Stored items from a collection
================

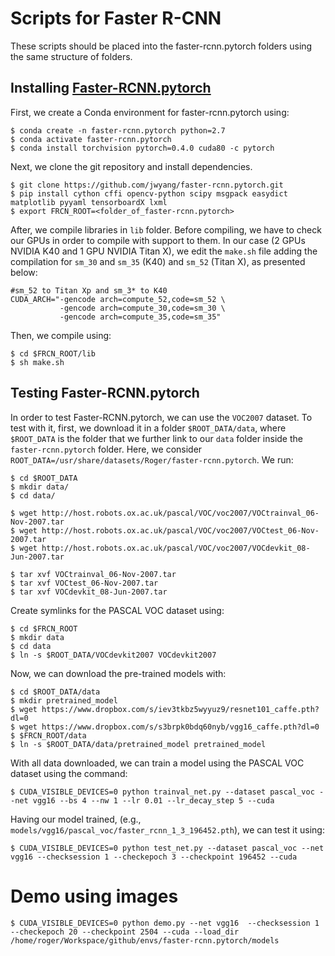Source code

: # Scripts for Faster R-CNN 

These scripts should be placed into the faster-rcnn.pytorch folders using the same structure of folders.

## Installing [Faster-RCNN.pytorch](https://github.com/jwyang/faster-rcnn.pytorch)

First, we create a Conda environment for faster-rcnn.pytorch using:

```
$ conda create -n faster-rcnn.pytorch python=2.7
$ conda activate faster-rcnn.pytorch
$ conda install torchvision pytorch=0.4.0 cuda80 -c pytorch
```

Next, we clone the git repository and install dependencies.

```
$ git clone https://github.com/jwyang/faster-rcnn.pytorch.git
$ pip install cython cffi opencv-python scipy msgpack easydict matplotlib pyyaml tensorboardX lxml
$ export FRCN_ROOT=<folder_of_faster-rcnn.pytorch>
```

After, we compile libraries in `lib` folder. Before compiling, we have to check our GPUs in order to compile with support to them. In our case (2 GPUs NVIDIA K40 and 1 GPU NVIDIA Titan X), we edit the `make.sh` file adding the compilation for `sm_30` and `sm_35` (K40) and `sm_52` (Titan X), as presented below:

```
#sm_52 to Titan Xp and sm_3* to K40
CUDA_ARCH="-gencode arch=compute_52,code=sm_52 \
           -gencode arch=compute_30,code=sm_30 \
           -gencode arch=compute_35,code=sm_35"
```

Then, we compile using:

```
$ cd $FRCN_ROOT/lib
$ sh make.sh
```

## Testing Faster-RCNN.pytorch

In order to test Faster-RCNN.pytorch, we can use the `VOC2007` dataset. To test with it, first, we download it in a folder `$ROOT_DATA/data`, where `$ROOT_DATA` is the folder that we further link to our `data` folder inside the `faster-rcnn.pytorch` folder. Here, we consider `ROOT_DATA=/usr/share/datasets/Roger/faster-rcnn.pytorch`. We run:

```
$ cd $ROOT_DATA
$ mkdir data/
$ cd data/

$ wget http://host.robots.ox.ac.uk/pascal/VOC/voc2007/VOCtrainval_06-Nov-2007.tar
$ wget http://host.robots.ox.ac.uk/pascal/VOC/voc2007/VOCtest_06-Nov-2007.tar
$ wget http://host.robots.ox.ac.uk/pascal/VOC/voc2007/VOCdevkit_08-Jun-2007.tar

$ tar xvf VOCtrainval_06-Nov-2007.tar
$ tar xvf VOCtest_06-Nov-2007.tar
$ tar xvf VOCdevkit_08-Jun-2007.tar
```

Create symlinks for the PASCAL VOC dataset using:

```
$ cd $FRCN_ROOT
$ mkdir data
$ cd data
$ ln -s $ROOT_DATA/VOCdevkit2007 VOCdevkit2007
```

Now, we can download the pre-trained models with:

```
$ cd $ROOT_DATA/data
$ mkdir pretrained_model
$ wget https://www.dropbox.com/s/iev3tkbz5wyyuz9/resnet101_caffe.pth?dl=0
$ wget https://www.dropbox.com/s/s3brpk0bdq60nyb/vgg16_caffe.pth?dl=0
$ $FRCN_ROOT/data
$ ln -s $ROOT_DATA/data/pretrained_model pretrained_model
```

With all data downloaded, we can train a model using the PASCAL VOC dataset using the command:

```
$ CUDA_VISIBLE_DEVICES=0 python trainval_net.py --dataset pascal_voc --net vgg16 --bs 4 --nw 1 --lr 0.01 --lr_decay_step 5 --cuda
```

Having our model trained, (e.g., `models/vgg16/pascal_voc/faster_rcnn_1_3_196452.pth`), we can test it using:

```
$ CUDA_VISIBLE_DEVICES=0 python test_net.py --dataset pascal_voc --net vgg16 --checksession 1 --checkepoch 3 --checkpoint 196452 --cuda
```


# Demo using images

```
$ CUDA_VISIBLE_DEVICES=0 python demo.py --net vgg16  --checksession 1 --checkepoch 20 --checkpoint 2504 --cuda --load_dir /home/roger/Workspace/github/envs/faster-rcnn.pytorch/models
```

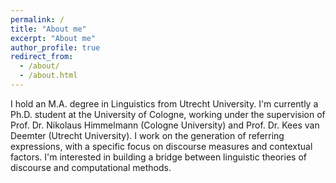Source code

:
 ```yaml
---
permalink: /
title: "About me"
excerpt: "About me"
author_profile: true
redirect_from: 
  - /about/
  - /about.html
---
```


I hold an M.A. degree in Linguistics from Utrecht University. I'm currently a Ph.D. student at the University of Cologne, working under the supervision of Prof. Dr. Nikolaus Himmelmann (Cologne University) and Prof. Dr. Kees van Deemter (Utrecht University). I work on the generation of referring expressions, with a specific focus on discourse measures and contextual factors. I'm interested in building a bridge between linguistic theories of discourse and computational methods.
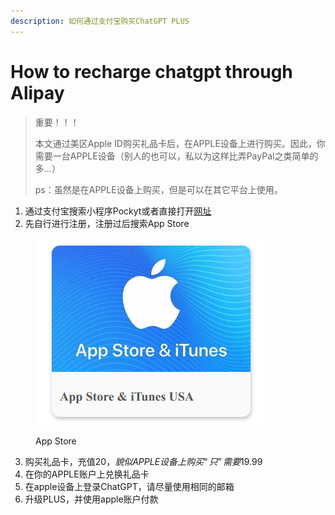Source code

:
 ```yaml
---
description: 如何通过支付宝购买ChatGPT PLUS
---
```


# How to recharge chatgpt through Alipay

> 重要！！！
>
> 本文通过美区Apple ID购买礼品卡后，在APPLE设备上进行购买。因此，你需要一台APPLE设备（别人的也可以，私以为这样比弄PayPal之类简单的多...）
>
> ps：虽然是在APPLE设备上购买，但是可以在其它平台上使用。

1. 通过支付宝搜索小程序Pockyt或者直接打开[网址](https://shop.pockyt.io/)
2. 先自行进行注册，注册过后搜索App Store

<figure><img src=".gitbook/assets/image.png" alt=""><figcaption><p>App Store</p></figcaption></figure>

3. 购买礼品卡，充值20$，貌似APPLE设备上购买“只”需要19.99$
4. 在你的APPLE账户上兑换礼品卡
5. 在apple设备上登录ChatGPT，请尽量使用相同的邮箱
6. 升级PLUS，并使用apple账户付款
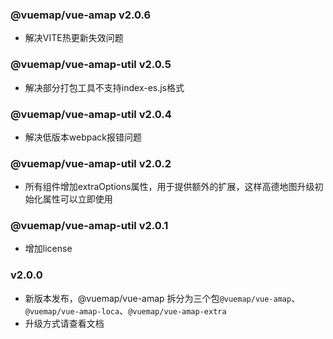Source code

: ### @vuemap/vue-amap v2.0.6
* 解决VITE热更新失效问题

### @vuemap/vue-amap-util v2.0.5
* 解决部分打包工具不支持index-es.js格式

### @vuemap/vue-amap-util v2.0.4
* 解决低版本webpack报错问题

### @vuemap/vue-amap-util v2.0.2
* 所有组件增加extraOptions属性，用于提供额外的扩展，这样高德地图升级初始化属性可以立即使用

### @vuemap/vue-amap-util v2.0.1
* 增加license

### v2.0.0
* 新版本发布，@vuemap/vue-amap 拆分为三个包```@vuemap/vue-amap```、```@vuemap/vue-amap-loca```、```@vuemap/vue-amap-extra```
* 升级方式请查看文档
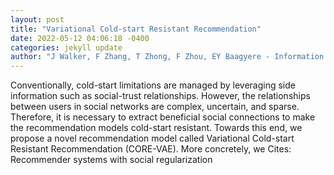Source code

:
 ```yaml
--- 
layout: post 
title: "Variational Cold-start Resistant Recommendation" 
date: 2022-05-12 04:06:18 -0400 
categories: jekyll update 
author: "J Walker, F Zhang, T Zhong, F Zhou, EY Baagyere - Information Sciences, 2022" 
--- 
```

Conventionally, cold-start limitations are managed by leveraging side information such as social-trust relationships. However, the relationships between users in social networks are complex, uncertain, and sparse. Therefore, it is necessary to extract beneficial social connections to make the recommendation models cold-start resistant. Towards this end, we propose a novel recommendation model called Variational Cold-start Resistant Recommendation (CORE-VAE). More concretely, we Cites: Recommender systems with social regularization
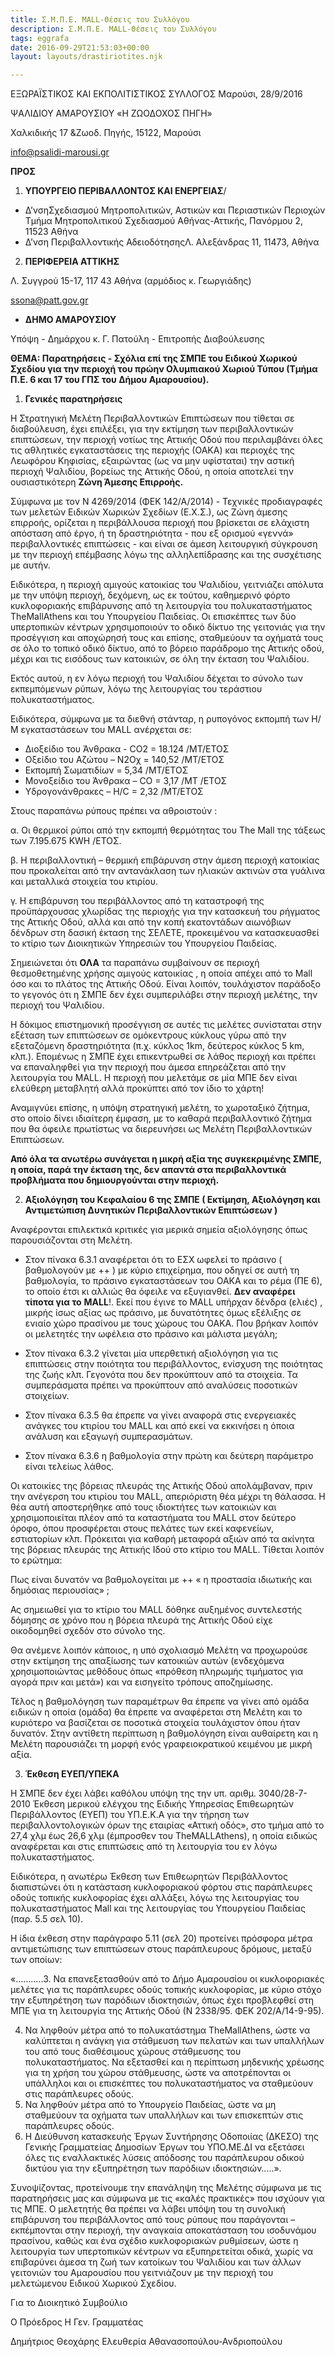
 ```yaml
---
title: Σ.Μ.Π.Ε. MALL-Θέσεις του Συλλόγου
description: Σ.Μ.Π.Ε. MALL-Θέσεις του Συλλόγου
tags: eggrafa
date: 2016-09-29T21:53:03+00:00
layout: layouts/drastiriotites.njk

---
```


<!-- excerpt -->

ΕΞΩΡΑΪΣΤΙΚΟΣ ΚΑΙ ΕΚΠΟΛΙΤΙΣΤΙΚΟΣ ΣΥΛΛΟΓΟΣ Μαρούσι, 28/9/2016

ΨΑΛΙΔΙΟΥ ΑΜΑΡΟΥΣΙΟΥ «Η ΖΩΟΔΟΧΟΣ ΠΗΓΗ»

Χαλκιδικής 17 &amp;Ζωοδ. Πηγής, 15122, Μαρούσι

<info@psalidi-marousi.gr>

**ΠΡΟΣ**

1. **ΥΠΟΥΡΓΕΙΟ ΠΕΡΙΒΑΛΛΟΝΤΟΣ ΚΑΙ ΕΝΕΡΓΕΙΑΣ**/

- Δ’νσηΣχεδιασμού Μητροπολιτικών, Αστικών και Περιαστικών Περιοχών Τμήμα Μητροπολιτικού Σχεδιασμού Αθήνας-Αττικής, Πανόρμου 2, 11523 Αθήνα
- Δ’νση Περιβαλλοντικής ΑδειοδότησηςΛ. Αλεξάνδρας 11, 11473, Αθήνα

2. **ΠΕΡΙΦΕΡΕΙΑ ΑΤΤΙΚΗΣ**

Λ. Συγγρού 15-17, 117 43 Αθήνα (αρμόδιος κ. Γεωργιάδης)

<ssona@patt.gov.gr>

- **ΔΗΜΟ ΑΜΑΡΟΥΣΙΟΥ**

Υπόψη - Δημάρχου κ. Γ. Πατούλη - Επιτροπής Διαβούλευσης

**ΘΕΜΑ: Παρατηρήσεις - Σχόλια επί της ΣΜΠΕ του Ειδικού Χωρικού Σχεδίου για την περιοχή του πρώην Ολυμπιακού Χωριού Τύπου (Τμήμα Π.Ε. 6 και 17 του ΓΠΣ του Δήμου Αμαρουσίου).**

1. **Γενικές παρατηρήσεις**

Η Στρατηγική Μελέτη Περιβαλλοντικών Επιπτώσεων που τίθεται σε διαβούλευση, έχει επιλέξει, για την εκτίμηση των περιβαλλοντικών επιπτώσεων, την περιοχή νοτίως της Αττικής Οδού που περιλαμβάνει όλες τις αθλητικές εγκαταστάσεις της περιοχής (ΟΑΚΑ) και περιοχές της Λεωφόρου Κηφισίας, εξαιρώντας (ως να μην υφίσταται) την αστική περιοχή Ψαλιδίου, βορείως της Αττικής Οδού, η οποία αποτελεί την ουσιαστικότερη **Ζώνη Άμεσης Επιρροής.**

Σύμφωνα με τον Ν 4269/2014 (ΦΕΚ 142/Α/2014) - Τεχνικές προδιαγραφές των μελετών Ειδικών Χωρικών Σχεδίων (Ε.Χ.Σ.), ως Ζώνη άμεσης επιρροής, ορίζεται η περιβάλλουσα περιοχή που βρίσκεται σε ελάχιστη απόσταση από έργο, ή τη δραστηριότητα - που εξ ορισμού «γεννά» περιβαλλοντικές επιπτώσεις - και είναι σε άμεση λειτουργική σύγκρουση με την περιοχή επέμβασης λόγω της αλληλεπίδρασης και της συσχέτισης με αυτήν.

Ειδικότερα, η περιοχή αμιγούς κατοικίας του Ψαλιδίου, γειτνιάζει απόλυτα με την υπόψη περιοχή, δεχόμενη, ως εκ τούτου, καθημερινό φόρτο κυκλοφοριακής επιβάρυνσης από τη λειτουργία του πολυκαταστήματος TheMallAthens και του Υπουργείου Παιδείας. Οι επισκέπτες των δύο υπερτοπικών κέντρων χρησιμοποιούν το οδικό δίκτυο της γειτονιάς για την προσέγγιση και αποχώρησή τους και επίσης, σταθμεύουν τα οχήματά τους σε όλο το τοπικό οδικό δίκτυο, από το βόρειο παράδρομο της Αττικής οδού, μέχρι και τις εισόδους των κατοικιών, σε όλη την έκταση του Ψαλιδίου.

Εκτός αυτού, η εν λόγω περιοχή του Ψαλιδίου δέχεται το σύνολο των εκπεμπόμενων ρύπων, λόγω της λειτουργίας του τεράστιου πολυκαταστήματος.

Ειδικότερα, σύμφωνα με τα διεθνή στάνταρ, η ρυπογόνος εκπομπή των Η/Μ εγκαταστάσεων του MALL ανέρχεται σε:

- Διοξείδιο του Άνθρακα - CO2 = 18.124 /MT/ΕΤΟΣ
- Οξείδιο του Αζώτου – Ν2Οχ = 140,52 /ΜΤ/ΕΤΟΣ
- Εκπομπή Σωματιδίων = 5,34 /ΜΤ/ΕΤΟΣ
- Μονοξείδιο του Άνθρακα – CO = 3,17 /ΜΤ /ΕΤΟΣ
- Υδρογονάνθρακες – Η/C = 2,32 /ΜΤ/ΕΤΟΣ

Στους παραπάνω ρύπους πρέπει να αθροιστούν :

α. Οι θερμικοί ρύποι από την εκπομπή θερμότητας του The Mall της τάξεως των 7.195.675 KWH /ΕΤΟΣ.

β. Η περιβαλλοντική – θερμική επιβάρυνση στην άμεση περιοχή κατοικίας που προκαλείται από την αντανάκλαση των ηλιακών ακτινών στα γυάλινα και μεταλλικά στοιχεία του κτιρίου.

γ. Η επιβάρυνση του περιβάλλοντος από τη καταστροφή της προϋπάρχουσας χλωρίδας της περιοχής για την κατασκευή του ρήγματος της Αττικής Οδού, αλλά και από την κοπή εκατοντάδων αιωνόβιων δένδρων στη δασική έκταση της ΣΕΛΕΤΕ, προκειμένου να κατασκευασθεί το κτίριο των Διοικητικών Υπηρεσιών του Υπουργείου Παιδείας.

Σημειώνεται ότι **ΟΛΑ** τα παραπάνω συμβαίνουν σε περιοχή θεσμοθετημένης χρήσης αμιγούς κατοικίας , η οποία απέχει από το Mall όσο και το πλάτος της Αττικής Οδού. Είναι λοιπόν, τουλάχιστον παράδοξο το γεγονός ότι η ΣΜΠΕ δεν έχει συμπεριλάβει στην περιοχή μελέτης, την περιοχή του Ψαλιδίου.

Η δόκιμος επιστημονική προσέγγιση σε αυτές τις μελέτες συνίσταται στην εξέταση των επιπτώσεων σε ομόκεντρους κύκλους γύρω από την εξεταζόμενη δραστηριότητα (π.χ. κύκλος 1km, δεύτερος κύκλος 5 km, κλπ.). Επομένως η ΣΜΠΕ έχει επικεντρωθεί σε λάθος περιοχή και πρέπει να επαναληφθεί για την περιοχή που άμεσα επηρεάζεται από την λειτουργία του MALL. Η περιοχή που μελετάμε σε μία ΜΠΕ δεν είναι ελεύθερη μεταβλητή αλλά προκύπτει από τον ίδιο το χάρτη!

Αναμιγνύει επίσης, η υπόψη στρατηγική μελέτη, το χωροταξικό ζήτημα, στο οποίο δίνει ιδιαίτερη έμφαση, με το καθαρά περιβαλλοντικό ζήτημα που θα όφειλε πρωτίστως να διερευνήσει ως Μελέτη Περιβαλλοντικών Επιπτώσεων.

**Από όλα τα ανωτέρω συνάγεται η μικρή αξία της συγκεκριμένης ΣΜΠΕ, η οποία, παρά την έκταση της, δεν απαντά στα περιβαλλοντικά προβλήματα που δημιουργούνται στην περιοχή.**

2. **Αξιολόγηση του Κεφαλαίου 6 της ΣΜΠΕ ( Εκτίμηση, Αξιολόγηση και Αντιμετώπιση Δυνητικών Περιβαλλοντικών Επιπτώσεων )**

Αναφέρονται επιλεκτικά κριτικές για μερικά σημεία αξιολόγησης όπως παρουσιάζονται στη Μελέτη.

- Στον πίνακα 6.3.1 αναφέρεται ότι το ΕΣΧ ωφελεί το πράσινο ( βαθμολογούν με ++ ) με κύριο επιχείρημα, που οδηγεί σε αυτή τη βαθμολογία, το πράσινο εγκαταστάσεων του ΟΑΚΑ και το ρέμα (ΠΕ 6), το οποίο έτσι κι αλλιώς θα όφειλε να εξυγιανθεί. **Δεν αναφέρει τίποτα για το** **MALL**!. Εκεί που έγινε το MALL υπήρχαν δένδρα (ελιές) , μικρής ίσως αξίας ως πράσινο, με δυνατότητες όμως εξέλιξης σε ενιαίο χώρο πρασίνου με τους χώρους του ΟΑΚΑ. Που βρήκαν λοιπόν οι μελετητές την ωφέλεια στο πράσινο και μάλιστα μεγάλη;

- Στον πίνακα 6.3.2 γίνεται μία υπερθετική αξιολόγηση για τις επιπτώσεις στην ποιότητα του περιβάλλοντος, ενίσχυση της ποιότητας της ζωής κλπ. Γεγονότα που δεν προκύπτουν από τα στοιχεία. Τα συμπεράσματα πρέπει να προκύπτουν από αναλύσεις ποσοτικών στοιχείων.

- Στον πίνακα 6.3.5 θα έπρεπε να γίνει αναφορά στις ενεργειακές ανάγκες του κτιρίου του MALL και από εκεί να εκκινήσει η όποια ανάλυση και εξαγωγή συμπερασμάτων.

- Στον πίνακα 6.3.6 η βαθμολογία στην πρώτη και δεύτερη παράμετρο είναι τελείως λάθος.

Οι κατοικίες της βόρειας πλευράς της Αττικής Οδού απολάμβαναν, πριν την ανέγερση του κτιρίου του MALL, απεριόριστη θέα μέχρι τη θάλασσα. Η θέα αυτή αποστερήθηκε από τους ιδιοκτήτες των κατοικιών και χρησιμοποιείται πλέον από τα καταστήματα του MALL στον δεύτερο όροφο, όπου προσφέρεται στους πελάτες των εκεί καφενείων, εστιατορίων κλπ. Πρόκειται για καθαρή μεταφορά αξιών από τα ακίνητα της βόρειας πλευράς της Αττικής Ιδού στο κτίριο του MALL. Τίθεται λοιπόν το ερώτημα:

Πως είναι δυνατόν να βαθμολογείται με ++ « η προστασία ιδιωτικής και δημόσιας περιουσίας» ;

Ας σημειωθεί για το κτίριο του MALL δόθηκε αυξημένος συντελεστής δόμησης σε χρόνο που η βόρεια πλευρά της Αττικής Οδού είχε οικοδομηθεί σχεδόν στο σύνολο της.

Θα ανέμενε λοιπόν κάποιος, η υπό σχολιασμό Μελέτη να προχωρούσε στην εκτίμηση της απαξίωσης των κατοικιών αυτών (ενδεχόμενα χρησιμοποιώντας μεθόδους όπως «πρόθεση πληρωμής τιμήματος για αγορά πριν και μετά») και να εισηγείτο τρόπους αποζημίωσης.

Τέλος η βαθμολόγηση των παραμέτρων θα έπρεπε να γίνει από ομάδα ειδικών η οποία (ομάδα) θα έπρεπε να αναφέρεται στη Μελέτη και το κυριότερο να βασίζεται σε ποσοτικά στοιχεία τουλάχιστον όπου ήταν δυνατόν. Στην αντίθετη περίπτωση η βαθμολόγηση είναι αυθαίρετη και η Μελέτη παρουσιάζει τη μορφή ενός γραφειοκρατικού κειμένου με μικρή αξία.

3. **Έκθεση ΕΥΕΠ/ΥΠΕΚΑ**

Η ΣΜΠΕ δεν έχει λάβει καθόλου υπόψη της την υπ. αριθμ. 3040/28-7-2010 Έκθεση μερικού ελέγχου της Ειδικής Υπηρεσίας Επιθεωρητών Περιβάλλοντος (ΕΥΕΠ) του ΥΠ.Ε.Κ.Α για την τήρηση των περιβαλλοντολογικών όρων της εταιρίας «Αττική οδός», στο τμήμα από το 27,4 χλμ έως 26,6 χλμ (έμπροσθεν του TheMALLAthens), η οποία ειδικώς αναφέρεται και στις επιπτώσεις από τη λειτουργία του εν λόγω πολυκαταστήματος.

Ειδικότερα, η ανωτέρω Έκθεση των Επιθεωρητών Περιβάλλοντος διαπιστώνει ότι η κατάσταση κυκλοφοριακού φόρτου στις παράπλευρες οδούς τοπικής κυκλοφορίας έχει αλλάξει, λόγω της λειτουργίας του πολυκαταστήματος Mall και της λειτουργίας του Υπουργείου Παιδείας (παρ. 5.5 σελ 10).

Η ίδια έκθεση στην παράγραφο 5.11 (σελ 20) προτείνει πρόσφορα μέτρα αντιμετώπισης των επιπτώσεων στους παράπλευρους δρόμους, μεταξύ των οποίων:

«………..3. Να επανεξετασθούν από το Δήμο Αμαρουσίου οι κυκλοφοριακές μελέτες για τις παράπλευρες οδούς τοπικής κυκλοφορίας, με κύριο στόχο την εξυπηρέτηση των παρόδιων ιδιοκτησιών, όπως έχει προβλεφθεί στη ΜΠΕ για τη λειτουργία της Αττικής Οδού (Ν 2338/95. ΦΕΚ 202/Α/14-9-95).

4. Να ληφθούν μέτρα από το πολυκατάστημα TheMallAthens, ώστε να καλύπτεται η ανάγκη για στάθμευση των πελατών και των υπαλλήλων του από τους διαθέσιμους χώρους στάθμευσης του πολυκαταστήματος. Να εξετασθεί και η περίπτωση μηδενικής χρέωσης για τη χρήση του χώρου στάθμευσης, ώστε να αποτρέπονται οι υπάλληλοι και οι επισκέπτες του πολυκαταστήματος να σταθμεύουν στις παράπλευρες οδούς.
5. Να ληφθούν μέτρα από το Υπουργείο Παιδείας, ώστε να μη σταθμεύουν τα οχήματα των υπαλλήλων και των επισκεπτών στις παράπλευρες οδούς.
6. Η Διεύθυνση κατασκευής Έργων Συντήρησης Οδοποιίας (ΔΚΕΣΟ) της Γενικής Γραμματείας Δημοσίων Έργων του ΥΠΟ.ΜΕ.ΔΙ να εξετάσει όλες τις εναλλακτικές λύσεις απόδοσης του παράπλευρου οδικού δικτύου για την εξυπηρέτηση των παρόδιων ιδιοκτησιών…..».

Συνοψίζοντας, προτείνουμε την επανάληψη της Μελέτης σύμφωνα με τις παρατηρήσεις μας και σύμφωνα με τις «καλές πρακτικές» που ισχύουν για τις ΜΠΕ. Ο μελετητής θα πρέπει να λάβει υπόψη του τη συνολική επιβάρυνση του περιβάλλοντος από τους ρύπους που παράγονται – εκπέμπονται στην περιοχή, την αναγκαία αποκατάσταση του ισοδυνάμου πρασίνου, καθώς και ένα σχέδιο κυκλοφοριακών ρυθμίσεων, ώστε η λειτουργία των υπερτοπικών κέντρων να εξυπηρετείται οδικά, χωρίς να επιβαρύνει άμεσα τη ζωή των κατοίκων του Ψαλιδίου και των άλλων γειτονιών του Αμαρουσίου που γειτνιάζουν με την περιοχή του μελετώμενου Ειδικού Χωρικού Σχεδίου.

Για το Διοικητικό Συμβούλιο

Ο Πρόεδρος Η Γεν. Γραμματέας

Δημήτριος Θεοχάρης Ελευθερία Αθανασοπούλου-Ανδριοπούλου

================

Go through the data above and find the lines with the word "μέτρα". Copy each of those lines.

Η ίδια έκθεση στην παράγραφο 5.11 (σελ 20) προτείνει πρόσφορα μέτρα αντιμετώπισης των επιπτώσεων στους παράπλευρους δρόμους, μεταξύ των οποίων:
4. Να ληφθούν μέτρα από το πολυκατάστημα TheMallAthens, ώστε να καλύπτεται η ανάγκη για στάθμευση των πελατών και των υπαλλήλων του από τους διαθέσιμους χώρους στάθμευσης του πολυκαταστήματος. Να εξετασθεί και η περίπτωση μηδενικής χρέωσης για τη χρήση του χώρου στάθμευσης, ώστε να αποτρέπονται οι υπάλληλοι και οι επισκέπτες του πολυκαταστήματος να σταθμεύουν στις παράπλευρες οδούς.
5. Να ληφθούν μέτρα από το Υπουργείο Παιδείας, ώστε να μη σταθμεύουν τα οχήματα των υπαλλήλων και των επισκεπτών στις παράπλευρες οδούς.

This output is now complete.